# So I finally got a Colombian



## RehabRalphy (Mar 16, 2009)

I went to the reptile show this weekend and picked up a Colombian tegu. They had 1 Argentine at the show they were trying to sell for $200 (wth?!). My old lady loved the looks of this Colombian tegu so I offered $20 and they took it. Extremely tame tegu off the start and a great eater. We'll see how things go using the same techniques that I use for the Argentines.


----------



## ashesc212 (Mar 16, 2009)

Congrats on both the tegu and the CWD! It'll be interesting to see if the Columbian ends up as tame or nearly as tame as an Argentine in your care.

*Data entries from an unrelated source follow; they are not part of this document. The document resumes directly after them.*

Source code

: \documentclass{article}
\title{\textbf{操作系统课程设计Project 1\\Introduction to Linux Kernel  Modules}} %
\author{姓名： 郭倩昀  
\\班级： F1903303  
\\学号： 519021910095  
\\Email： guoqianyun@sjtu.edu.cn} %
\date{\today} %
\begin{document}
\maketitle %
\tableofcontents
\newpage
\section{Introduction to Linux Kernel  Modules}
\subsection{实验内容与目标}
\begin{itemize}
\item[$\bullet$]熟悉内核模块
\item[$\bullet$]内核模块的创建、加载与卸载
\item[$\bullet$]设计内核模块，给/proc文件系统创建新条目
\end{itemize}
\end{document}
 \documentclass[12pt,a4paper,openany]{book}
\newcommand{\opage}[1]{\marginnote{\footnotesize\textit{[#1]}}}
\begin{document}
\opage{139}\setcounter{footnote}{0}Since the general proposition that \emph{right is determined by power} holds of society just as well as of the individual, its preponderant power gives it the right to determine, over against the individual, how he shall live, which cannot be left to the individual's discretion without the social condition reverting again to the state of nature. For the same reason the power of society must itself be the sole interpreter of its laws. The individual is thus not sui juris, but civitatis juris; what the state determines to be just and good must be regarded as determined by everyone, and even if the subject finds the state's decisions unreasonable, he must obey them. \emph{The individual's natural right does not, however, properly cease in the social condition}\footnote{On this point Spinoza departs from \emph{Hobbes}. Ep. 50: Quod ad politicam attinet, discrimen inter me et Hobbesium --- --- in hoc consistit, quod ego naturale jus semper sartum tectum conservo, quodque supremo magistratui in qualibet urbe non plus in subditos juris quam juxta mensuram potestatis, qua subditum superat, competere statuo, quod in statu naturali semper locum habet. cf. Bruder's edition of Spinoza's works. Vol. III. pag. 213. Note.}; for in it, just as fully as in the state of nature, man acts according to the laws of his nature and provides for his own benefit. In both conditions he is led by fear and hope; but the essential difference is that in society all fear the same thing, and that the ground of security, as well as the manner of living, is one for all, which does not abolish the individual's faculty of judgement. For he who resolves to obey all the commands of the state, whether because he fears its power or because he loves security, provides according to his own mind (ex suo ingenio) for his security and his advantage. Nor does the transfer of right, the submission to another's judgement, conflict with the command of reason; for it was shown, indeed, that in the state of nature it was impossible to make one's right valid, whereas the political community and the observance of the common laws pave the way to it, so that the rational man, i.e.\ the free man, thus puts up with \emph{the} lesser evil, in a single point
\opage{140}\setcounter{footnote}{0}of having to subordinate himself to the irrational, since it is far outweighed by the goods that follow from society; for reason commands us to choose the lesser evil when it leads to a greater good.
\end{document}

Good luck!


----------



## RehabRalphy (Mar 16, 2009)

Oh currently hes in a 20L with a 100w Powersun MVB. 2 hides, basking spot, and a water bowl. 

A new larger cage is in the build as we speak!


----------



## ZEKE (Mar 16, 2009)

is that a normal b/w Colombian or a gold?


----------



## RehabRalphy (Mar 16, 2009)

Colombian (colombian's are golds are the same, its just a color variance)


----------



## JohnMatthew (Mar 16, 2009)

Sounds like you found some good bargains, grats on your new additions!


----------



## BOOZER (Mar 16, 2009)

RehabRalphy said:


> Colombian (colombian's are golds are the same, its just a color variance)



but is it black and white or more gold??


----------



## ZEKE (Mar 16, 2009)

RehabRalphy said:


> Colombian (colombian's are golds are the same, its just a color variance)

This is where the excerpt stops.